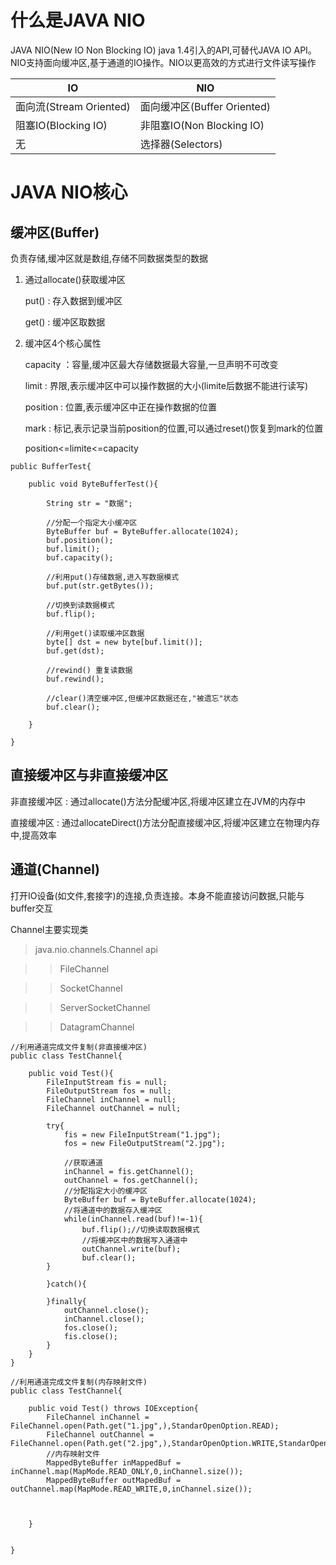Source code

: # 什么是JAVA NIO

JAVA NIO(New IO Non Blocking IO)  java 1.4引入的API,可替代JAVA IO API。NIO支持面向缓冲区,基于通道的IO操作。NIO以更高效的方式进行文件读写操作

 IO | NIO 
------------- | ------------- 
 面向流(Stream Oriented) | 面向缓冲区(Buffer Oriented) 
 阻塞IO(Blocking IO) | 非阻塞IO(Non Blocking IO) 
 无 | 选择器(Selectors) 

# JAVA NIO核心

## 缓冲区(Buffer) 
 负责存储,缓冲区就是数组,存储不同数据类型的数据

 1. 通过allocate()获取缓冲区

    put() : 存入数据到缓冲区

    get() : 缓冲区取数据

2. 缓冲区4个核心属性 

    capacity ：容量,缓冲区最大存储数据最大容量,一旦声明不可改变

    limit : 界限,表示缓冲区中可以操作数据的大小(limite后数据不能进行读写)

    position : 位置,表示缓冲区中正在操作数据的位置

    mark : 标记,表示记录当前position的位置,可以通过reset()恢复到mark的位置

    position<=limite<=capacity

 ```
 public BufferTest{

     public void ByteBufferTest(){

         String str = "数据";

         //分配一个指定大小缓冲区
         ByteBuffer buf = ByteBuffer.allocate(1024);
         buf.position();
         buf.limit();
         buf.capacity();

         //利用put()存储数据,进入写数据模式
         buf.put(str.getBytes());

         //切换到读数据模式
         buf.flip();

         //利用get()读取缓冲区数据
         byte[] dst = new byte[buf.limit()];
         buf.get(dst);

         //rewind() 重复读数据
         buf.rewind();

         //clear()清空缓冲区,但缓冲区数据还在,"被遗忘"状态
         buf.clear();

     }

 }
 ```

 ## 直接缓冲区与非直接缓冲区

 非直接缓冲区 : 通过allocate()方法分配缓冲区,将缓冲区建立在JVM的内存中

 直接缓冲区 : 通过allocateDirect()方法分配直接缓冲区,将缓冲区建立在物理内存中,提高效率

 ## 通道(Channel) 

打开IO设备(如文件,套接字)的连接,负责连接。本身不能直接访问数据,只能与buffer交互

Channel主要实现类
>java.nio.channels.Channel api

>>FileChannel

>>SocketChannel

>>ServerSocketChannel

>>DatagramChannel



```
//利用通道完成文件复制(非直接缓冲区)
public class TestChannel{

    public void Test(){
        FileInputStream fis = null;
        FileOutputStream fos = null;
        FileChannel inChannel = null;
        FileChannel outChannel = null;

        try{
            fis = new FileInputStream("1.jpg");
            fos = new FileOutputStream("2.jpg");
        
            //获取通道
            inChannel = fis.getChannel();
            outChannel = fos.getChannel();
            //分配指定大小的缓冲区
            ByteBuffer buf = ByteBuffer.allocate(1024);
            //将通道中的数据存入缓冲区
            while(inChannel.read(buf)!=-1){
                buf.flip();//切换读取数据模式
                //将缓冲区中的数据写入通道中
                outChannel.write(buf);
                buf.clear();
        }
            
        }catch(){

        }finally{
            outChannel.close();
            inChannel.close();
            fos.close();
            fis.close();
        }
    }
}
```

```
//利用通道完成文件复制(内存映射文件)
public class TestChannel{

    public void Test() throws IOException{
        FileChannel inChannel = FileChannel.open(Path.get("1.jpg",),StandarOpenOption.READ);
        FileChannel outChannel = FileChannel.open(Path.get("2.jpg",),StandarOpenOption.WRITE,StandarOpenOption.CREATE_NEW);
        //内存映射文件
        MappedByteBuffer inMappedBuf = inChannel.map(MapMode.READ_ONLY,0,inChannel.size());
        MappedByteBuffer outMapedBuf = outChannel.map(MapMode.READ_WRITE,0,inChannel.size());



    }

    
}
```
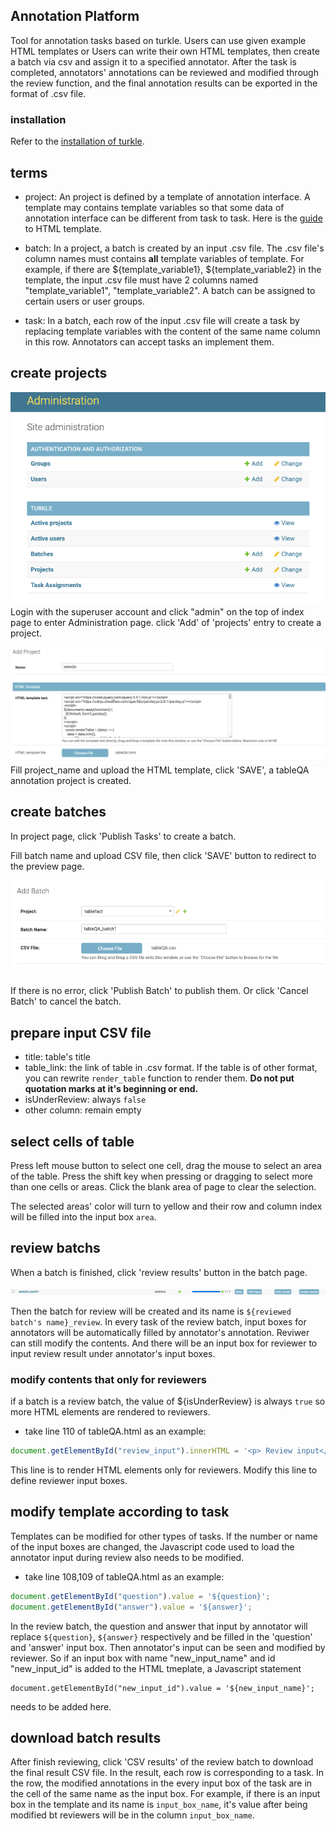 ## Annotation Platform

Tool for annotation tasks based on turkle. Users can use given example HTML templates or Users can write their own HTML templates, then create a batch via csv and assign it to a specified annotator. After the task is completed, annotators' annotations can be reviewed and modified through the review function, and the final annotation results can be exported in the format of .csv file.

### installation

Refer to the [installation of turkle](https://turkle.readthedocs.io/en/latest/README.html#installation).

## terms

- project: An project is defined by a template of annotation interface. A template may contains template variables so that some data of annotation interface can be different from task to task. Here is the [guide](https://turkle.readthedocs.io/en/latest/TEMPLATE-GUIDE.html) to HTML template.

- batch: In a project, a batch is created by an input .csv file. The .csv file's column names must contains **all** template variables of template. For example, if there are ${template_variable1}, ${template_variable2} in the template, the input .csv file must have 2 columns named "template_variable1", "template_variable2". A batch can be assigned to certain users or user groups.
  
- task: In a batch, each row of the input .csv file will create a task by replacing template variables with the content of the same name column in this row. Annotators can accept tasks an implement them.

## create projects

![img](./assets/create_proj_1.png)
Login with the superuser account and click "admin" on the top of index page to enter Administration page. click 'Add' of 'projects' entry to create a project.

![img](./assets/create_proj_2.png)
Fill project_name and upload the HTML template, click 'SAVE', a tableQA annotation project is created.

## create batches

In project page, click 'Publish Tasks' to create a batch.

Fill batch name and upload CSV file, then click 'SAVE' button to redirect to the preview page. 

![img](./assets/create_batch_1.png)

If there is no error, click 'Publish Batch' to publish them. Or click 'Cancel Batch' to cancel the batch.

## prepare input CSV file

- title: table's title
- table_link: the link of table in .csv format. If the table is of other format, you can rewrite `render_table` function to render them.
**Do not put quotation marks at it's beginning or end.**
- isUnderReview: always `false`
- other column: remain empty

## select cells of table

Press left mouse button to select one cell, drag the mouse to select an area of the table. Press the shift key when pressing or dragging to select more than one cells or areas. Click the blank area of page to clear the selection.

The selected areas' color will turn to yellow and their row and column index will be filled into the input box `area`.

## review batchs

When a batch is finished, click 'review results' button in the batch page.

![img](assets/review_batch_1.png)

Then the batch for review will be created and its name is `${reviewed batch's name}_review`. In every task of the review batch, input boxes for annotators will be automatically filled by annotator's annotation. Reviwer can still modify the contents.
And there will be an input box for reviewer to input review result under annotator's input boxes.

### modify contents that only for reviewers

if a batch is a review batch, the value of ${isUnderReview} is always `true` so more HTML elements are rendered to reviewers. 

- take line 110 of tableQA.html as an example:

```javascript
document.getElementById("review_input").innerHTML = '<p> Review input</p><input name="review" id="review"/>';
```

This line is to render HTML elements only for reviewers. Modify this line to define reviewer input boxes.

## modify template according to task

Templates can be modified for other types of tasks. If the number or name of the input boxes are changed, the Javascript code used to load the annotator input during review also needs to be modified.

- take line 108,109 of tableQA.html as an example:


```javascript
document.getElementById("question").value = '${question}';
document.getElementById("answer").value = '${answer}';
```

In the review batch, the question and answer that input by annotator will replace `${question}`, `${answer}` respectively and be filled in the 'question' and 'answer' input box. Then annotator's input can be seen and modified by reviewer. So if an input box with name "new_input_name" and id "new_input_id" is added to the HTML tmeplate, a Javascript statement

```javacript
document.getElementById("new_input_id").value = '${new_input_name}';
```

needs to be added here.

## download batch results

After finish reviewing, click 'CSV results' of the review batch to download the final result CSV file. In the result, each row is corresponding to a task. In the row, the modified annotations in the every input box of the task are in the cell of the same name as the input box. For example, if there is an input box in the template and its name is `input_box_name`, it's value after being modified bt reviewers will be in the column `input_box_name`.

TRY IT: Scan the records above for the string "latest", then report every line that contains it.

ANSWER:
Refer to the [installation of turkle](https://turkle.readthedocs.io/en/latest/README.html#installation).
- project: An project is defined by a template of annotation interface. A template may contains template variables so that some data of annotation interface can be different from task to task. Here is the [guide](https://turkle.readthedocs.io/en/latest/TEMPLATE-GUIDE.html) to HTML template.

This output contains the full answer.